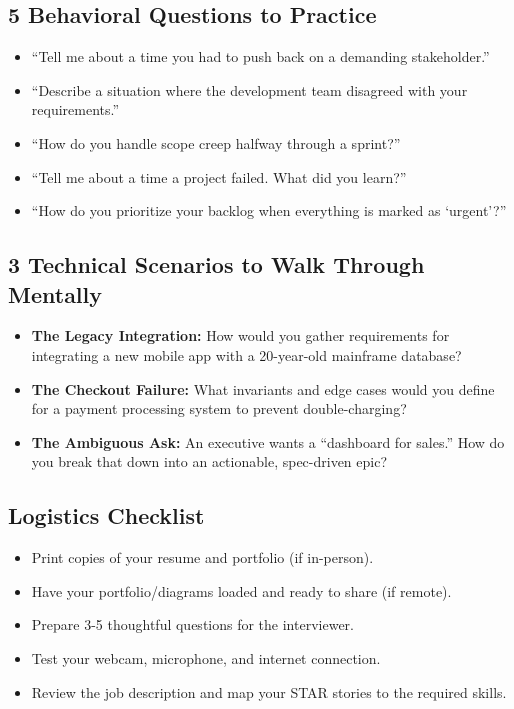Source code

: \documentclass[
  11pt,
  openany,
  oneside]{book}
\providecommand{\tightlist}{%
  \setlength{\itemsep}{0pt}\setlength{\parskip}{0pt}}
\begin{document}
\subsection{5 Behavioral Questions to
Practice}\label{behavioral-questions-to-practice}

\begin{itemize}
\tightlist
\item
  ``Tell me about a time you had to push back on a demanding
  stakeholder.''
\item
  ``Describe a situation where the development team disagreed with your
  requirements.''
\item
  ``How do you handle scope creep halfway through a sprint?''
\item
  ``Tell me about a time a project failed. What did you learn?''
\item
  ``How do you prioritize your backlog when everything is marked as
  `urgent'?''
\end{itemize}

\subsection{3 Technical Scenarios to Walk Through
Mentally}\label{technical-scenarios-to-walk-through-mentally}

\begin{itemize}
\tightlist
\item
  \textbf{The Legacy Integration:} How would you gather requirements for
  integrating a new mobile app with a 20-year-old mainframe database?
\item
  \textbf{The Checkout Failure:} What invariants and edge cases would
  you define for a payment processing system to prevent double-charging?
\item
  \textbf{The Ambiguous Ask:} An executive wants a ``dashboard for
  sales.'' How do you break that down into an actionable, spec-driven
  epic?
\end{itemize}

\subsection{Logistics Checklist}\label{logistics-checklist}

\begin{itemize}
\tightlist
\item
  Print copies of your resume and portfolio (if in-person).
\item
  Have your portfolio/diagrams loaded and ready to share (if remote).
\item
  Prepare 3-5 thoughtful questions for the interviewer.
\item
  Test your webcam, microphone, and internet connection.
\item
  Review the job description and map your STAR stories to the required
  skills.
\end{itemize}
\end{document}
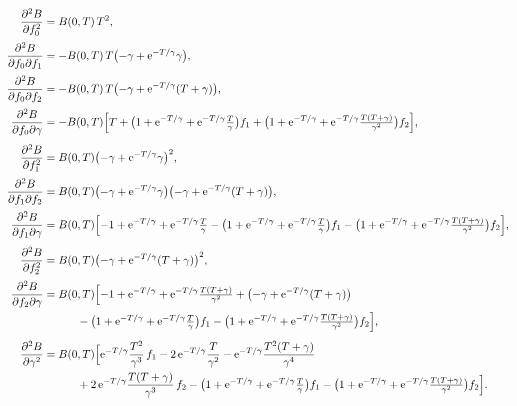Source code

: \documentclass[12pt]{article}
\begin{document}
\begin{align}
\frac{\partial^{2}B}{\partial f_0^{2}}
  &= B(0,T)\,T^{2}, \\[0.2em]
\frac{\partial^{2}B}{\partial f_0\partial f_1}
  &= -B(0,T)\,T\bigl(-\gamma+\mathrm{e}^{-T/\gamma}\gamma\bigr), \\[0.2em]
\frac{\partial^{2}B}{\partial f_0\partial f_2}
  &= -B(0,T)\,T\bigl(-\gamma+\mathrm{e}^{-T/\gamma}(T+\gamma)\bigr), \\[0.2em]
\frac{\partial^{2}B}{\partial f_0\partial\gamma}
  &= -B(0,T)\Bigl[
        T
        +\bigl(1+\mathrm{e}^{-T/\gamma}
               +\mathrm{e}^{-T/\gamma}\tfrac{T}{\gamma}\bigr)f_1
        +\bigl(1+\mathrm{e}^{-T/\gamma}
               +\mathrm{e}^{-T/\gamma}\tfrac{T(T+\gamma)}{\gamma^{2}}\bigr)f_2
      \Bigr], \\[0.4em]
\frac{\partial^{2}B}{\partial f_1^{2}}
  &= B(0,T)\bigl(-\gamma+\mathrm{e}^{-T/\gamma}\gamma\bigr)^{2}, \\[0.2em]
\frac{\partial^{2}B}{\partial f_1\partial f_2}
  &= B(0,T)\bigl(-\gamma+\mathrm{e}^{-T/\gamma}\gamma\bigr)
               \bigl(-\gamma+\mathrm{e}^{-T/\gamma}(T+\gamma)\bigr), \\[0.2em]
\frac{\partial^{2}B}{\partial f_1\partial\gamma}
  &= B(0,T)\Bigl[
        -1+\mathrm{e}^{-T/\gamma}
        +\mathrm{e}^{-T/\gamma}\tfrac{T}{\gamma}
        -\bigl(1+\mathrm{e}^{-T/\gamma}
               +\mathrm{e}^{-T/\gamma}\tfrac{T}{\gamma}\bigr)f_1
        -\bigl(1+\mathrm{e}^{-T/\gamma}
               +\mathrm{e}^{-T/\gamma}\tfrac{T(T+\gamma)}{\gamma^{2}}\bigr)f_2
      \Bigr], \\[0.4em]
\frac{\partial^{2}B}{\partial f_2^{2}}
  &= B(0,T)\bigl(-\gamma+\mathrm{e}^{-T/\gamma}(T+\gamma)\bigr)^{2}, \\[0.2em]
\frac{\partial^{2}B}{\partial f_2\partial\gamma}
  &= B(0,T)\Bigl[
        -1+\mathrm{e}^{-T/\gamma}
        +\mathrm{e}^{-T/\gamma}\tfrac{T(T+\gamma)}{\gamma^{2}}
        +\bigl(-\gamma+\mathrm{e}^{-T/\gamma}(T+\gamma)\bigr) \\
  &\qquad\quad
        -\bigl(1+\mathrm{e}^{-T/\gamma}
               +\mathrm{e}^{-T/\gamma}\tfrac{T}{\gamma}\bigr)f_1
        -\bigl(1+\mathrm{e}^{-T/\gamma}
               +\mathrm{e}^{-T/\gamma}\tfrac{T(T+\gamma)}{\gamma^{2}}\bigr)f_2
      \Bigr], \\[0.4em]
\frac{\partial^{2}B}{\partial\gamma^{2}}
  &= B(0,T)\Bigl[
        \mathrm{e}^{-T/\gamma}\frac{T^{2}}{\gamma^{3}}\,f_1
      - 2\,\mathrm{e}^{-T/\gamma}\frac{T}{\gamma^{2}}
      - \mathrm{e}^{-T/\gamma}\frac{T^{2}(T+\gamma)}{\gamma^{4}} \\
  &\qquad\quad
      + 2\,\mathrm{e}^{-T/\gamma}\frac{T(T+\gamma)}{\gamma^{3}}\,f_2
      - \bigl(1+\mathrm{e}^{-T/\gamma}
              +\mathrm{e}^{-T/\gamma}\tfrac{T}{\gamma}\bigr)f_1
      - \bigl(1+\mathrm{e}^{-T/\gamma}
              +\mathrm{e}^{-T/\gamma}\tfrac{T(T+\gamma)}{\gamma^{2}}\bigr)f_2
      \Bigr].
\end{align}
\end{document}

ABOUT THIS TASK:
The string to find is "requirements"; copy every line of the listing that has it.

RESPONSE BOX:
  requirements.''
  \textbf{The Legacy Integration:} How would you gather requirements for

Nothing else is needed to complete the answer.